Nel ‘68 passò alla storia l’acquisto di Albertosi e Brugnera dalla Fiorentina in cambio di Rizzo, grazie alla firma su un tovagliolo apposta dal presidente toscano Baglini in un locale in cui non mancavano bicchieri di vino e avvenenti ragazze. In realtà il povero Baglini doveva liberarsi di entrambi perché Brugnera aveva fatto a cazzotti con l’allenatore Andrea Bassi dopo avergli fatto un plateale gestaccio davanti a 40mila spettatori a seguito di un gol realizzato alla Juve, mentre qualche giudizio frettoloso dei più stretti collaboratori gli aveva fatto capire che Superchi, allora dodicesimo, fosse meglio del nazionale Ricky. Lo scudetto del ‘69 gli diede ragione, così come quello del ‘70 diede ragione al suo collega. Non diversamente l’anno dopo si realizzò lo scambio del secolo tra Boninsegna e gli interisti Domenghini, Gori e Poli (Bonimba era stato preso quasi gratis sempre dall’Inter tre anni prima). Anche in quel caso non fu solo… un caso. Domenghini doveva cambiare aria dopo aver risposto piccato (eufemismo) a Lady Fraizzoli che in un’intervista aveva detto di “apprezzare più un quarto d’ora di Corso che due ore di Domingo”. Serie_A_1969-70_-_Gigi_Riva_scoring_for_Cagliari_v_Juventus_in_Turin_(3)
C’era poi la famosa promessa di Arrica sull’opzione per la cessione di Riva, grazie alla quale, oltre all’Inter, lo stesso Arrica teneva in scacco un po’ tutti: Boniperti anni prima gli aveva dato a prezzo di saldo il riscatto di Nenè pagato al Santos 120 milioni, e il Milan di Carraro gli aveva concesso il roccioso Zignoli in prestito gratuito per un paio d’anni.

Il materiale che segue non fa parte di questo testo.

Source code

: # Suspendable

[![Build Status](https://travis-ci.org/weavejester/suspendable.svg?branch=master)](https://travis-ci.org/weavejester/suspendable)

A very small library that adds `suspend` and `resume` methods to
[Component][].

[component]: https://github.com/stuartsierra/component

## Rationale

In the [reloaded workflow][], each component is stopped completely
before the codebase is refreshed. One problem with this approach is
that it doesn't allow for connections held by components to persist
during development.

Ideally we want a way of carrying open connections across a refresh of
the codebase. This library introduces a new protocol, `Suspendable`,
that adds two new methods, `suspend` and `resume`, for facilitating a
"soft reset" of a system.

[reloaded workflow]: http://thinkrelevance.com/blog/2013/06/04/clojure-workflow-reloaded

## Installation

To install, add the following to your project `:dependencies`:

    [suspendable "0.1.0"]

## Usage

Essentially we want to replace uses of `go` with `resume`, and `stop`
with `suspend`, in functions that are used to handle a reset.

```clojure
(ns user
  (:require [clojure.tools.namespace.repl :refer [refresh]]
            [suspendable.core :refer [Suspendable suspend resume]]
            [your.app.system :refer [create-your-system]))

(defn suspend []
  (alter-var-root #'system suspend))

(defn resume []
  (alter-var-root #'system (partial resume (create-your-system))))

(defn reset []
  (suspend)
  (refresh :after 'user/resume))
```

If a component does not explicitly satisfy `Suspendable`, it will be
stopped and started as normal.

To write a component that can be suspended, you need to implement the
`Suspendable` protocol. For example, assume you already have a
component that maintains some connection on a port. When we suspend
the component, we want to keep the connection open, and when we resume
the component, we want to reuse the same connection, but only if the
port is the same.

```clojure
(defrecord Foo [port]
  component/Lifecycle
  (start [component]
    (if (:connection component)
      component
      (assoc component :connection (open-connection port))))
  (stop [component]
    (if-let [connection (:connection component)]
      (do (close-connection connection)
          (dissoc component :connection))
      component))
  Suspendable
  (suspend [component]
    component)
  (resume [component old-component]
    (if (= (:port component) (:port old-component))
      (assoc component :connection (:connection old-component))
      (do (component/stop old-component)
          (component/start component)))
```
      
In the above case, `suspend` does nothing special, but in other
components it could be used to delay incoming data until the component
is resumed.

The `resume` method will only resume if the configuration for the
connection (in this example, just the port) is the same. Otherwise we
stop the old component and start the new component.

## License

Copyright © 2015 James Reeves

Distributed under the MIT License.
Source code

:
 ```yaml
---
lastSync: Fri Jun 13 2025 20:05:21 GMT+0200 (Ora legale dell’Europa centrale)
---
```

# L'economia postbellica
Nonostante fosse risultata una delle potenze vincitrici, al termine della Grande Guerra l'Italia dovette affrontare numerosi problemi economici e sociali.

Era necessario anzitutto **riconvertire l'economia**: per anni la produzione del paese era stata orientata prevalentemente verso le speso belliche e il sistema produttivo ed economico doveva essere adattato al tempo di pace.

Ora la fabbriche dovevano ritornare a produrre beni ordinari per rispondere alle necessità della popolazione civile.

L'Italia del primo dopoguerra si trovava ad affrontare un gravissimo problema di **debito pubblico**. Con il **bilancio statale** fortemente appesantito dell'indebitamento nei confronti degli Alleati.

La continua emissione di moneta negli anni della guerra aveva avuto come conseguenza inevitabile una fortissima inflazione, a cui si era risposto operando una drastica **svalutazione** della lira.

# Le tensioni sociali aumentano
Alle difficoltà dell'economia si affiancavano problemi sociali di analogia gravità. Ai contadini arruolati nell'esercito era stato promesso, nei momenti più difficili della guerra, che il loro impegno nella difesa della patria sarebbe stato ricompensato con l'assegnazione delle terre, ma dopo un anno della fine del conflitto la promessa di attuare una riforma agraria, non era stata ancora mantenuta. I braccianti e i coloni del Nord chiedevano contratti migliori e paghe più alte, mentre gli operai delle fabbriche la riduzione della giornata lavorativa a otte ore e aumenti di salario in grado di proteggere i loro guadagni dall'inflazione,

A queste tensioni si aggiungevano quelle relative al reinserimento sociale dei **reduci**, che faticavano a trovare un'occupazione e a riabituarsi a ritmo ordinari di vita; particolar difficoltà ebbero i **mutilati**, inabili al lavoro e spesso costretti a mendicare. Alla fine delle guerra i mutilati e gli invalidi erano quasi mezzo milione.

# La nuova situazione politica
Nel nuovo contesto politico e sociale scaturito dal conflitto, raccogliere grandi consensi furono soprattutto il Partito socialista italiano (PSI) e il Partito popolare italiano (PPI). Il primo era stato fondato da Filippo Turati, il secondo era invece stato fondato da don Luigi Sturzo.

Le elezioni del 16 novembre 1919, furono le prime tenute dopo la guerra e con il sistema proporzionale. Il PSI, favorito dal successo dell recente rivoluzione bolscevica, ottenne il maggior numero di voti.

Scopigno aveva dato l’avallo all’acquisto di Tomasini dal Brescia di Vicini dopo aver avuto buone parole sul libero da Tommaso Maestrelli che lo aveva avuto l’anno precedente alla Reggina. (“la volta che ti ho visto non toccasti palla – gli disse – e pensai: o è un bidone o è un campione”).
Sempre Scopigno due anni prima da Vicenza si era portato Tiberi e Reginato, ma mentre il primo sarebbe stato una meteora, il portiere che aggiustava televisori e montava antenne avrebbe stabilito alcuni record di imbattibilità che ancora oggi resistono. Già Scopigno. Il filosofo lo chiamavano. Non era un grande stratega e come preparatore atletico si limitava al minimo, e anche meno, sindacale (quando c’era la neve in trasferta più di una volta nei ritiri fece fare riscaldamento ai suoi nei corridoi degli hotel!) Ma era sicuramente una persona intelligente dotato di uno stile icastico (a Barcellona quando gli diedero notizia che Riva si era rotto la gamba col Portogallo, per non farne una tragedia se ne uscì con una delle sue: “Meglio a lui che a me”). Capì che quella squadra andava da sola e seppe gestirla nel migliore dei modi senza stravolgerla, eliminando i ritiri e gli allenamenti mattutini non graditi a Riva che la notte faticava a prender sonno e rimaneva a letto sino a tardi per recuperare. Manlio aveva imparato il mestiere nel Vicenza di Lerici e proprio lì, oltre che nel cinque anni di Cagliari (intervallati dalla… pipì nel vaso dei fiori all’ambasciata italiana a Cicago che gli costò un anno di sospensione), diede il meglio di sé proseguendo nel solco del maestro berico. Quando invece dovette costruire in proprio fallì miseramente.